Mon Jul 14 05:46:37 PDT 2025

https://github.com/davemgreen commented:

I ran an experiment a little while ago, about 6 months ago now. It was to try and measure what the average cost of a divide should be, given the distributions found in real code. It used dynamorio to interrupt the program whenever a divide was found and print the numerator and denominator. In doing that that more that 20%, across all of the llvm-test-suite + 3 x spec + some other benchmarks, about 22% of all divides were 1 divided by 1.

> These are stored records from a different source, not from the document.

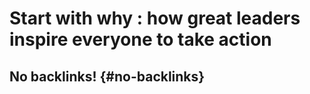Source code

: # Start with why : how great leaders inspire everyone to take action


## No backlinks! {#no-backlinks}
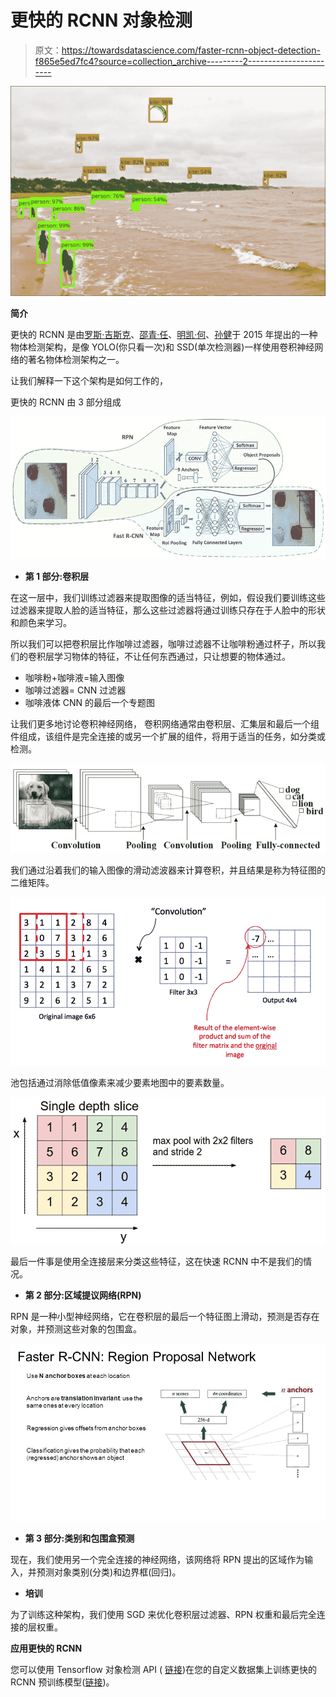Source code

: # 更快的 RCNN 对象检测

> 原文：<https://towardsdatascience.com/faster-rcnn-object-detection-f865e5ed7fc4?source=collection_archive---------2----------------------->

![](img/e34ceee1bddf3377cb4fe58838fd4212.png)

**简介**

更快的 RCNN 是由[罗斯·吉斯克](https://arxiv.org/search/cs?searchtype=author&query=Girshick%2C+R)、[邵青·任](https://arxiv.org/search/cs?searchtype=author&query=Ren%2C+S)、[明凯·何](https://arxiv.org/search/cs?searchtype=author&query=He%2C+K)、[孙健](https://arxiv.org/search/cs?searchtype=author&query=Sun%2C+J)于 2015 年提出的一种物体检测架构，是像 YOLO(你只看一次)和 SSD(单次检测器)一样使用卷积神经网络的著名物体检测架构之一。

让我们解释一下这个架构是如何工作的，

更快的 RCNN 由 3 部分组成

![](img/6c94d9558de4466c6dbf5c126a9d167a.png)

*   **第 1 部分:卷积层**

在这一层中，我们训练过滤器来提取图像的适当特征，例如，假设我们要训练这些过滤器来提取人脸的适当特征，那么这些过滤器将通过训练只存在于人脸中的形状和颜色来学习。

所以我们可以把卷积层比作咖啡过滤器，咖啡过滤器不让咖啡粉通过杯子，所以我们的卷积层学习物体的特征，不让任何东西通过，只让想要的物体通过。

*   咖啡粉+咖啡液=输入图像
*   咖啡过滤器= CNN 过滤器
*   咖啡液体 CNN 的最后一个专题图

让我们更多地讨论卷积神经网络，
卷积网络通常由卷积层、汇集层和最后一个组件组成，该组件是完全连接的或另一个扩展的组件，将用于适当的任务，如分类或检测。

![](img/967520a58aa28f8ea579295dee28a558.png)

我们通过沿着我们的输入图像的滑动滤波器来计算卷积，并且结果是称为特征图的二维矩阵。

![](img/8db645b20ddd5befc34a9e4e5558f836.png)

池包括通过消除低值像素来减少要素地图中的要素数量。

![](img/43c9d1def28f9c877534635172a57cd8.png)

最后一件事是使用全连接层来分类这些特征，这在快速 RCNN 中不是我们的情况。

*   **第 2 部分:区域提议网络(RPN)**

RPN 是一种小型神经网络，它在卷积层的最后一个特征图上滑动，预测是否存在对象，并预测这些对象的包围盒。

![](img/21770d72b292e8b9647f17413a5743f0.png)

*   **第 3 部分:类别和包围盒预测**

现在，我们使用另一个完全连接的神经网络，该网络将 RPN 提出的区域作为输入，并预测对象类别(分类)和边界框(回归)。

*   **培训**

为了训练这种架构，我们使用 SGD 来优化卷积层过滤器、RPN 权重和最后完全连接的层权重。

**应用更快的 RCNN**

您可以使用 Tensorflow 对象检测 API ( [链接](https://github.com/tensorflow/models/tree/master/research/object_detection))在您的自定义数据集上训练更快的 RCNN 预训练模型([链接](https://github.com/tensorflow/models/blob/master/research/object_detection/g3doc/detection_model_zoo.md))。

So I can fully imagine that i128 smulo are often biased towards low values and it is quite a bit more efficient to check for the upper halfs being zero and jump straight to the "no overflow". GCC apparently considered it useful enough to implement and we see cases where it is performing better from using the expanded form. It sounds like we should maybe make it opt-in by the target for each type as it might be better/worse depending on the relative performance (like whether there is a mulo instruction that sets flags or requires a libcall anyway). The asymmetric case that GCC runs can also probably be removed to cut down on the codesize, and it looks like the signed case is more beneficial than the unsigned case. It might be worth focussing there to begin with.

https://github.com/llvm/llvm-project/pull/148343